Barre workouts are designed to make muscles burn, legs shake and faces glisten. But sometimes you want to plié yourself to perspiration, Amy Barnes says. And for that, you need Cardio Code, the signature class at her new Del Ray studio the Barre Code.
Barnes first grabbed a ballet barre as an exercise prop back in Lexington, Ky., while teaching at a Pure Barre studio. (A D.C. location of that method is set to open within the next few months.) When Barnes moved to Washington, she became the lead teacher at B.Fit in Logan Circle, where she trained several women who have opened other area barre studios.
So when it was time to strike out on her own, Barnes knew what she could add to the equation: cardio.
“Over the years, I’ve gotten the same question,” she says. “ ‘What are you doing for cardio outside of barre?’ ”
Her answer: “I’m doing Flashdance by myself.”
To lift her heart rate, Barnes does more exaggerated movements than you’d see in a typical class.
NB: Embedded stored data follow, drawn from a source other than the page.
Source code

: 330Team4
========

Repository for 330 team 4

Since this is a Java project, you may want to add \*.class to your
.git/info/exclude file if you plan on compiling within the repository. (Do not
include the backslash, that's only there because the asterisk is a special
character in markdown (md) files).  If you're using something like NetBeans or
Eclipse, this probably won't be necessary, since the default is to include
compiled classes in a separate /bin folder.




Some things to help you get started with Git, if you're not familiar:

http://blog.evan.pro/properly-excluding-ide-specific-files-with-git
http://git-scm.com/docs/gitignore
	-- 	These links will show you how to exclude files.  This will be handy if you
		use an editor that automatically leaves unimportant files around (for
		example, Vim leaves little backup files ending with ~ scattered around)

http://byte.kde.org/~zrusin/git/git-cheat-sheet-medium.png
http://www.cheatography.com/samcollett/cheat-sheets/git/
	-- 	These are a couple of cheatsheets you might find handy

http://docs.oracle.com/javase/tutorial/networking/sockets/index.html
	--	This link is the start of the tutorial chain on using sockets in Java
Now she’s translated that into something she can teach, starting with a warm-up that always features push-ups and planks before heading into high-energy dance segments that leave the room breathless.
“This is a city of runners, and I’m not a runner,” says Capitol Hill resident Kristen Degischer, 32, who’s visited lots of barre studios looking for something sweatier. She found it with Cardio Code. “The moves are comparable, but we’re working at a faster pace and more repetition.”
The exercises still manage to tire out those little stabilizers that barre is known for targeting, but when Barnes has students squat deeply into a plié and then shoot up onto their toes in relevé, they’re also working larger muscle groups.
Moves such as the Pony — the ’60s-era dance step — have students hopping more than they would in a basic barre class. Barnes has tried to make that easier on the joints with the design of the studio. It has a sprung floor to absorb shock, and instead of hardwood, it’s made of a composite material that resembles vinyl. (It’s comfortable and adds traction, so students can go barefoot without worrying about slipping.)
To make sure increased range of motion doesn’t translate into wild flailing, Barnes hammers technique and isn’t shy about adjusting students’ bodies until they’ve got the hang of an exercise.
“My goal is to do a hands-on assist for every single person in class,” she says. “If you’re doing it wrong, you’re not getting the workout you came here to get.”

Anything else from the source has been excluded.